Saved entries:
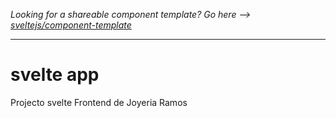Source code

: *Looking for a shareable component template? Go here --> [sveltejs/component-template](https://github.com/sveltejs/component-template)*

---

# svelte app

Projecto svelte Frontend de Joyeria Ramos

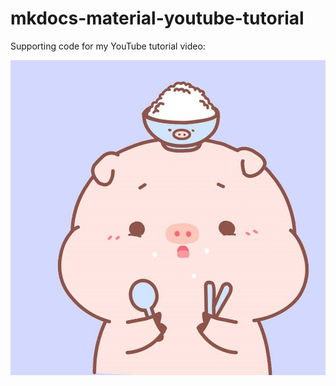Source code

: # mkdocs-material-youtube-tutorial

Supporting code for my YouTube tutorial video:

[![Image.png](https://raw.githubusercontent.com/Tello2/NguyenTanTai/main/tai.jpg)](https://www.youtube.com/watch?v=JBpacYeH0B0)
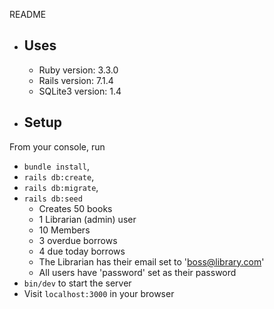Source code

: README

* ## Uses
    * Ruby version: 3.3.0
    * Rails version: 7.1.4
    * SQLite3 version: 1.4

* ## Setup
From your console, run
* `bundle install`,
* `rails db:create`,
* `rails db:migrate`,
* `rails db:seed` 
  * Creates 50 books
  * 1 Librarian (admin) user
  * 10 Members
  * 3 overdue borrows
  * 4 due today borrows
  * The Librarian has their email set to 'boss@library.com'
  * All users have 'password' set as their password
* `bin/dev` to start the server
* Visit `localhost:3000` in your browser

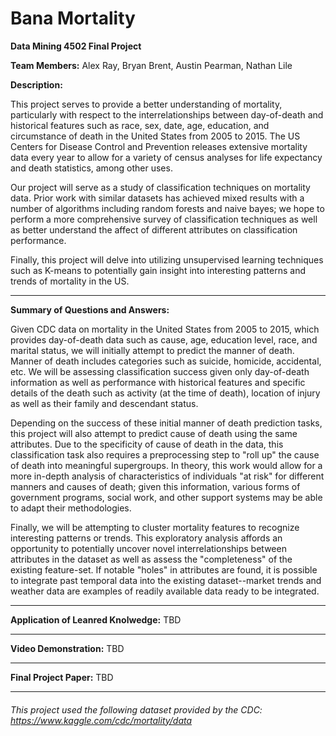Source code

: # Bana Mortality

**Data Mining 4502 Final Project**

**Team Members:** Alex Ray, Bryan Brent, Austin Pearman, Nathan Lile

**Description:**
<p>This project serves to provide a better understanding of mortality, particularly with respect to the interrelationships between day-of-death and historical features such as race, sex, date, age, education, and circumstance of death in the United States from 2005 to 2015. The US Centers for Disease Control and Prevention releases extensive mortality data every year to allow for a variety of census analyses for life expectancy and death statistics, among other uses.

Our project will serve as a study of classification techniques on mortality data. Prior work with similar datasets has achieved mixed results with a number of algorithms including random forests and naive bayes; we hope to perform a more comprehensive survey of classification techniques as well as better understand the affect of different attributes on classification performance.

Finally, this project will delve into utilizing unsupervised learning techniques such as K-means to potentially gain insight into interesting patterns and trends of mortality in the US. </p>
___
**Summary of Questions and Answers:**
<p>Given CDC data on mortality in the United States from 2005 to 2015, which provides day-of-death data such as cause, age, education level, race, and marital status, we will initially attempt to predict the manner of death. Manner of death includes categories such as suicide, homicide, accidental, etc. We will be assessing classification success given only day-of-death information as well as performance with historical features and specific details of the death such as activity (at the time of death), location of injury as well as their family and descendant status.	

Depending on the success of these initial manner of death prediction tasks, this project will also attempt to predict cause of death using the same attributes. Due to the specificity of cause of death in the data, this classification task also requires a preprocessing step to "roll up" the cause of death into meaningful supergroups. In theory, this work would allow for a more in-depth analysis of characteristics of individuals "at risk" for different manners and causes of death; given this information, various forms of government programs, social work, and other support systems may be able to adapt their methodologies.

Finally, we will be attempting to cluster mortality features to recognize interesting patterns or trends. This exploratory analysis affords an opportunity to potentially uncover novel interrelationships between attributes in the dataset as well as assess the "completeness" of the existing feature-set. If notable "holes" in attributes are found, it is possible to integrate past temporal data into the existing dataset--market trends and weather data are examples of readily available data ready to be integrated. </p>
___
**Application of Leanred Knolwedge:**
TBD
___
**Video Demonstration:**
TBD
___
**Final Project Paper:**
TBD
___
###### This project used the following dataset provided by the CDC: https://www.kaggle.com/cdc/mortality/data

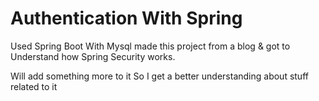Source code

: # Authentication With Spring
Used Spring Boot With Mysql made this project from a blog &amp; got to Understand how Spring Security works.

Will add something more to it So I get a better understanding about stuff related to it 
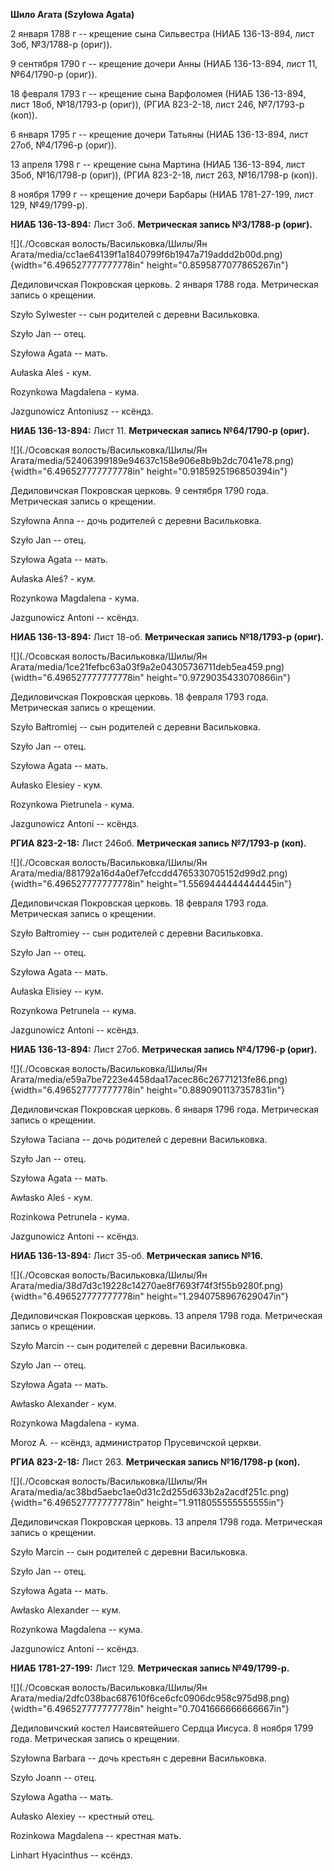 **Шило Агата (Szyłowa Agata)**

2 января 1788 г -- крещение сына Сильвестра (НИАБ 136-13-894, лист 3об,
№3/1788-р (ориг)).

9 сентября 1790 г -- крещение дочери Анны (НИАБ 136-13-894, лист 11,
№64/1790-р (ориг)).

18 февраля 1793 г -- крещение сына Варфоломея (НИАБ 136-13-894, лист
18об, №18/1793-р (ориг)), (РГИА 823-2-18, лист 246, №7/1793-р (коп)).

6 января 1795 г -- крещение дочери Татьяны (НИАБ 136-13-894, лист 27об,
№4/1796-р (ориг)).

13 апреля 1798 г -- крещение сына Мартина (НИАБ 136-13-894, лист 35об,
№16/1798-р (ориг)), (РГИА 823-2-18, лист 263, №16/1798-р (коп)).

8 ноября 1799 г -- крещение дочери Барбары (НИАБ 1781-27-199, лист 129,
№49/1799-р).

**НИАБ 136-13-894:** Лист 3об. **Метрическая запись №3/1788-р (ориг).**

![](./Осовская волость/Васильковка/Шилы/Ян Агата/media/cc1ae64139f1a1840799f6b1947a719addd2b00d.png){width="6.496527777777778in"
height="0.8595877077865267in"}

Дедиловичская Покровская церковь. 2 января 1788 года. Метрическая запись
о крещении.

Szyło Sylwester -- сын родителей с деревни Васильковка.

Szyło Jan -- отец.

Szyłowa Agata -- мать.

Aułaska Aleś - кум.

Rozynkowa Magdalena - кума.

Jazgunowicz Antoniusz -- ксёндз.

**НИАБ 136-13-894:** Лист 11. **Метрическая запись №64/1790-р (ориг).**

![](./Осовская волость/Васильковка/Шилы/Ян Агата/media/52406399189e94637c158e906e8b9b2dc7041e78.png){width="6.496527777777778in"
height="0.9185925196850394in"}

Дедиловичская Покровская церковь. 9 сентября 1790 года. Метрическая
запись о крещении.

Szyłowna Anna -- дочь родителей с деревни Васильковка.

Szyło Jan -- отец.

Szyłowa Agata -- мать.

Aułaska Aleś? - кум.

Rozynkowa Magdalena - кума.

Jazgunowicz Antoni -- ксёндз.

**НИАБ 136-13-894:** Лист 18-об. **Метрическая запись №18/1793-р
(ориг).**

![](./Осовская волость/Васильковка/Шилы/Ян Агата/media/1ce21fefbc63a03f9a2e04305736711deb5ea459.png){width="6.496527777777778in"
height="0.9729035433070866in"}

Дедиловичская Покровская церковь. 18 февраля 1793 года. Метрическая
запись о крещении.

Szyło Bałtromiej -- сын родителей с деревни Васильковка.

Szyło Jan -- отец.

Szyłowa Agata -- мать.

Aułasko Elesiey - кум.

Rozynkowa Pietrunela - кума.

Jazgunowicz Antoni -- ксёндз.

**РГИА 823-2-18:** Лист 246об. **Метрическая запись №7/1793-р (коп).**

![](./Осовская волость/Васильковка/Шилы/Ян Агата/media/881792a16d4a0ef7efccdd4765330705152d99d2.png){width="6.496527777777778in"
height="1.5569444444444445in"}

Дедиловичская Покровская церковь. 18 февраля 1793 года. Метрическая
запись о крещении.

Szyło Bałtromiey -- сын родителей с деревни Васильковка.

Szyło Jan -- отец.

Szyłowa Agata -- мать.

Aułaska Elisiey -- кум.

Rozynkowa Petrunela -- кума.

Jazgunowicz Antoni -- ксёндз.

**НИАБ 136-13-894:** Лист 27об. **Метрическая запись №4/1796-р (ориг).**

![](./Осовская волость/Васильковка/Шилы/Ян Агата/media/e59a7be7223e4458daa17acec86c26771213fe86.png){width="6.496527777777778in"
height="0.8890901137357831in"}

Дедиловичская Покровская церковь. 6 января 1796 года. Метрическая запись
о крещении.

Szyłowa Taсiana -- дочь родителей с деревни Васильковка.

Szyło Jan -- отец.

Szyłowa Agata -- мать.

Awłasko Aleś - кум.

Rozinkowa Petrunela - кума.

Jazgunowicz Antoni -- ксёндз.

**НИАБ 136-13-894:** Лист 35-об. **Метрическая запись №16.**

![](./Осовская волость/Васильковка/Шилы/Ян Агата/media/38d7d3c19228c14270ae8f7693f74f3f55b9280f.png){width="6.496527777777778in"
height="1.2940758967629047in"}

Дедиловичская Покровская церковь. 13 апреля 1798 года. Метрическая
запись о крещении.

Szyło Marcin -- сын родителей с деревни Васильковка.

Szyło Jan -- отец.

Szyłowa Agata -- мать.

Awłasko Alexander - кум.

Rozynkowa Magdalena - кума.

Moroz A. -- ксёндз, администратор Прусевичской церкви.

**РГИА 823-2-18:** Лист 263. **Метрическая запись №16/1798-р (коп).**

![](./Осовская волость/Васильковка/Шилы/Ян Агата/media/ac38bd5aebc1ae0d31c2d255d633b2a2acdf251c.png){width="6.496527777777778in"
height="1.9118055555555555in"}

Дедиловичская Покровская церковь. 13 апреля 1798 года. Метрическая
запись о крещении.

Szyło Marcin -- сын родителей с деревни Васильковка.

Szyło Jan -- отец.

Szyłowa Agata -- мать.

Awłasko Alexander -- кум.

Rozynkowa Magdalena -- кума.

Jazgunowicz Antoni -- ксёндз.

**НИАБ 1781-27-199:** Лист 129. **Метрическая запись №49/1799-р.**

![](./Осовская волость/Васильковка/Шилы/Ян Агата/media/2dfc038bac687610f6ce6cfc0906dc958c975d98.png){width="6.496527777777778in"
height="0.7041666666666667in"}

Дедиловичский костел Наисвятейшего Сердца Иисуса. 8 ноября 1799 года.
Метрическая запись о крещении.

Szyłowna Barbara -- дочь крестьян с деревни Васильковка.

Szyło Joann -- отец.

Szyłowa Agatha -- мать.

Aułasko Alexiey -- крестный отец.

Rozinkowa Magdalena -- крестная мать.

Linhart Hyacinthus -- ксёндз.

Task prompt – The expected output is the lines above from the one containing "SQLite3 version: 1.4" to the one containing "<p>This project serves", both ends included, reproduced exactly with every picture left out.

Response to the task –
    * SQLite3 version: 1.4

* ## Setup
From your console, run
* `bundle install`,
* `rails db:create`,
* `rails db:migrate`,
* `rails db:seed` 
  * Creates 50 books
  * 1 Librarian (admin) user
  * 10 Members
  * 3 overdue borrows
  * 4 due today borrows
  * The Librarian has their email set to 'boss@library.com'
  * All users have 'password' set as their password
* `bin/dev` to start the server
* Visit `localhost:3000` in your browser

Source code

: # Bana Mortality

**Data Mining 4502 Final Project**

**Team Members:** Alex Ray, Bryan Brent, Austin Pearman, Nathan Lile

**Description:**
<p>This project serves to provide a better understanding of mortality, particularly with respect to the interrelationships between day-of-death and historical features such as race, sex, date, age, education, and circumstance of death in the United States from 2005 to 2015. The US Centers for Disease Control and Prevention releases extensive mortality data every year to allow for a variety of census analyses for life expectancy and death statistics, among other uses.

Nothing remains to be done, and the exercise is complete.